Exercise
Please count the lines below that contain the word "NAME", and reply with that number alone.
☆ ☆ ☆ ☆ ☆
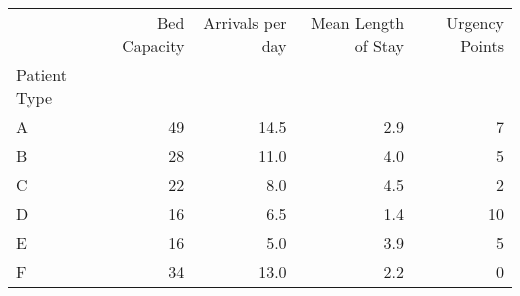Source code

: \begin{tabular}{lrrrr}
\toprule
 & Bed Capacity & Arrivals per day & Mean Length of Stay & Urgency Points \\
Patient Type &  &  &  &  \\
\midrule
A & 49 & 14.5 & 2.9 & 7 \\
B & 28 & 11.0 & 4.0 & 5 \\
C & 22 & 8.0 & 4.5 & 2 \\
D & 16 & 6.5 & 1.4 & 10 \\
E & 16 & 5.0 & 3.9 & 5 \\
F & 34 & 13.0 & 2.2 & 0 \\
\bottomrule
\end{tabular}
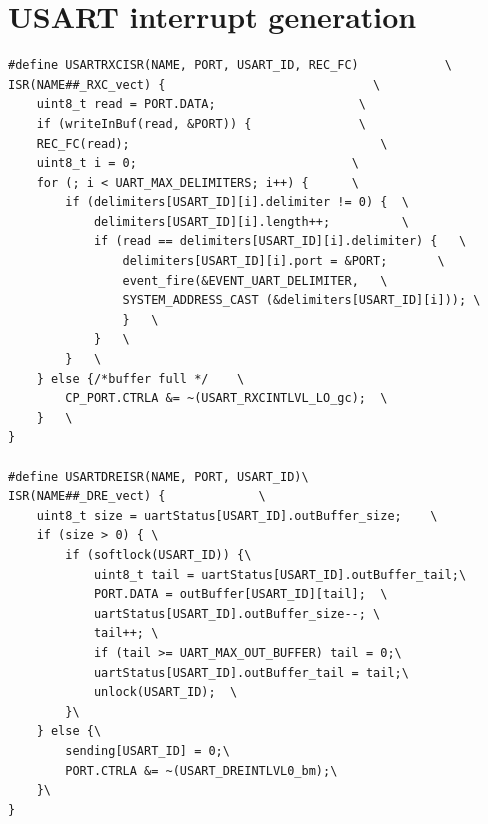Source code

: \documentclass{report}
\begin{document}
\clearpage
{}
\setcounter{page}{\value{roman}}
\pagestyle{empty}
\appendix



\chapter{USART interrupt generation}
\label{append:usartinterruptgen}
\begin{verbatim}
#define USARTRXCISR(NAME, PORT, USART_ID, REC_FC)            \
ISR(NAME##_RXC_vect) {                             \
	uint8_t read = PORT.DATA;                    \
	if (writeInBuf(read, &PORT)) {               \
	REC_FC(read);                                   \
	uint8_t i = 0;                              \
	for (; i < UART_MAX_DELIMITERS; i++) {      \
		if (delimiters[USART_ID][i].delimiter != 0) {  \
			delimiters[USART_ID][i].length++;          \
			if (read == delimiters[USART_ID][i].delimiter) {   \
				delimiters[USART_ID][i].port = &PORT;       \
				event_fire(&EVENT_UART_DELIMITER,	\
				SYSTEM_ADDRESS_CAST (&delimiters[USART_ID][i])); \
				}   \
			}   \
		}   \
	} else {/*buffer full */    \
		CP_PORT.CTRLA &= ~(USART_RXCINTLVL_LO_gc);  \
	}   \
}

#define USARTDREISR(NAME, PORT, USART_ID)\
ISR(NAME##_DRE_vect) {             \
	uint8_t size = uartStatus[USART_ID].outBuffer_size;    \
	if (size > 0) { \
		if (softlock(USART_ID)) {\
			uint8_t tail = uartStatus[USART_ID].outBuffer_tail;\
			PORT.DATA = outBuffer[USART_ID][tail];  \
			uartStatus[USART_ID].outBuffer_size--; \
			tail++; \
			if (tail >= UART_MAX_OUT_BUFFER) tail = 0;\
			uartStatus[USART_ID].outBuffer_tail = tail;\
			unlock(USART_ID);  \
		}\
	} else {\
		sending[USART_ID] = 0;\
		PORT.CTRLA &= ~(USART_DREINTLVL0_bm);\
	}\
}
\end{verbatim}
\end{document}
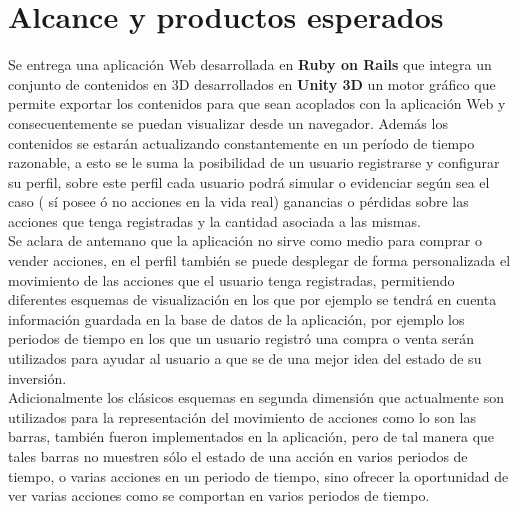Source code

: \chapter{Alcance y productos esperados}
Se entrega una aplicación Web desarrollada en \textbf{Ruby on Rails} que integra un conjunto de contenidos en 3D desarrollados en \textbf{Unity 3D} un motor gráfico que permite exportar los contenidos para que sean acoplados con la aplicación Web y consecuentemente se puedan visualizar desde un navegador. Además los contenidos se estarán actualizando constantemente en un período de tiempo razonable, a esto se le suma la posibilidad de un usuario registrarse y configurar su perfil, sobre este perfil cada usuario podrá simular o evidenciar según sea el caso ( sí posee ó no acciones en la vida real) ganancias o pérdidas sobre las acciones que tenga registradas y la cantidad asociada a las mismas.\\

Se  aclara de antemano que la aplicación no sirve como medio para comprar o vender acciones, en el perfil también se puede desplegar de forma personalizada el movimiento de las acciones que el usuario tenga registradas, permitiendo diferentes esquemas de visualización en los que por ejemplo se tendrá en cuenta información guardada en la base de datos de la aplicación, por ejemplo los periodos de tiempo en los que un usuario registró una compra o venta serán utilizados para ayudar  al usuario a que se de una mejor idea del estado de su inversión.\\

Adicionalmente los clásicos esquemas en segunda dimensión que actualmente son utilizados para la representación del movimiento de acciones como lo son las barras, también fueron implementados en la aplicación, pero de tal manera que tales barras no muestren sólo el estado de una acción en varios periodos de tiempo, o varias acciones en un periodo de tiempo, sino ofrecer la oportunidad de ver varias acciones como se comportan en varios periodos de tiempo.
☆ ☆ ☆ ☆ ☆
Expected answer
4